__EXERCISE DETAILS__.
Report every line of the records beneath this task that holds the string "html".

__Pictures paired with source code__.
----

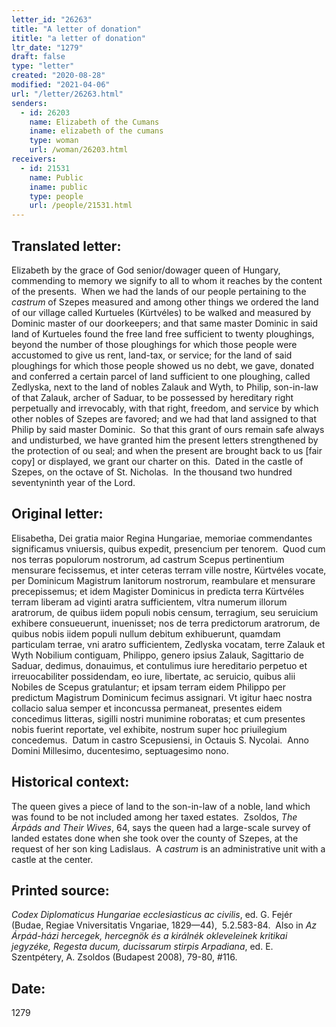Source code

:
 ```yaml
---
letter_id: "26263"
title: "A letter of donation"
ititle: "a letter of donation"
ltr_date: "1279"
draft: false
type: "letter"
created: "2020-08-28"
modified: "2021-04-06"
url: "/letter/26263.html"
senders:
  - id: 26203
    name: Elizabeth of the Cumans
    iname: elizabeth of the cumans
    type: woman
    url: /woman/26203.html
receivers:
  - id: 21531
    name: Public
    iname: public
    type: people
    url: /people/21531.html
---
```

<h2> Translated letter:</h2><p>Elizabeth by the grace of God senior/dowager queen of Hungary, commending to memory we signify to all to whom it reaches by the content of the presents.&nbsp; When we had the lands of our people pertaining to the <em>castrum</em> of Szepes measured and among other things we ordered the land of our village called Kurtueles (Kürtvéles) to be walked and measured by Dominic master of our doorkeepers; and that same master Dominic in said land of Kurtueles found the free land free sufficient to twenty ploughings, beyond the number of those ploughings for which those people were accustomed to give us rent, land-tax, or service; for the land of said ploughings for which those people showed us no debt, we gave, donated and conferred a certain parcel of land sufficient to one ploughing, called Zedlyska, next to the land of nobles Zalauk and Wyth, to Philip, son-in-law of that Zalauk, archer of Saduar, to be possessed by hereditary right perpetually and irrevocably, with that right, freedom, and service by which other nobles of Szepes are favored; and we had that land assigned to that Philip by said master Dominic.&nbsp; So that this grant of ours remain safe always and undisturbed, we have granted him the present letters strengthened by the protection of ou seal; and when the present are brought back to us [fair copy] or displayed, we grant our charter on this.&nbsp; Dated in the castle of Szepes, on the octave of St. Nicholas.&nbsp; In the thousand two hundred seventyninth year of the Lord.</p><h2 class="mt-4"> Original letter:</h2><p>Elisabetha, Dei gratia maior Regina Hungariae, memoriae commendantes significamus vniuersis, quibus expedit, presencium per tenorem.&nbsp; Quod cum nos terras populorum nostrorum, ad castrum Scepus pertinentium mensurare fecissemus, et inter ceteras terram ville nostre, Kürtvéles vocate, per Dominicum Magistrum Ianitorum nostrorum, reambulare et mensurare precepissemus; et idem Magister Dominicus in predicta terra Kürtvéles terram liberam ad viginti aratra sufficientem, vltra numerum illorum aratrorum, de quibus iidem populi nobis censum, terragium, seu seruicium exhibere consueuerunt, inuenisset; nos de terra predictorum aratrorum, de quibus nobis iidem populi nullum debitum exhibuerunt, quamdam particulam terrae, vni aratro sufficientem, Zedlyska vocatam, terre Zalauk et Wyth Nobilium contiguam, Philippo, genero ipsius Zalauk, Sagittario de Saduar, dedimus, donauimus, et contulimus iure hereditario perpetuo et irreuocabiliter possidendam, eo iure, libertate, ac seruicio, quibus alii Nobiles de Scepus gratulantur; et ipsam terram eidem Philippo per predictum Magistrum Dominicum fecimus assignari. Vt igitur haec nostra collacio salua semper et inconcussa permaneat, presentes eidem concedimus litteras, sigilli nostri munimine roboratas; et cum presentes nobis fuerint reportate, vel exhibite, nostrum super hoc priuilegium concedemus.&nbsp; Datum in castro Scepusiensi, in Octauis S. Nycolai.&nbsp; Anno Domini Millesimo, ducentesimo, septuagesimo nono.</p><h2 class="mt-4"> Historical context:</h2><p>The queen gives a piece of land to the son-in-law of a noble, land which was found to be not included among her taxed estates.&nbsp; Zsoldos, <i>The Árpáds and Their Wives</i>, 64, says the queen had a large-scale survey of landed estates done when she took over the county of Szepes, at the request of her son king Ladislaus.&nbsp;&nbsp;<span>A&nbsp;</span><em>castrum</em><span>&nbsp;is an administrative unit with a castle at the center.</span></p><h2 class="mt-4"> Printed source:</h2><p><i>Codex Diplomaticus Hungariae ecclesiasticus ac civilis</i>, ed. G. Fejér (Budae, Regiae Vniversitatis Vngariae, 1829—44),&nbsp; 5.2.583-84.&nbsp; Also in&nbsp;<i>Az Árpád-házi hercegek, hercegnök és a királnék okleveleinek kritikai jegyzéke, Regesta ducum, ducissarum stirpis Arpadiana</i>, ed. E. Szentpétery, A. Zsoldos (Budapest 2008), 79-80, #116.</p><p></p><p></p><h2 class="mt-4"> Date:</h2>1279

----

__SOLVED PROBLEM__.
url: "/letter/26263.html"
    url: /woman/26203.html
    url: /people/21531.html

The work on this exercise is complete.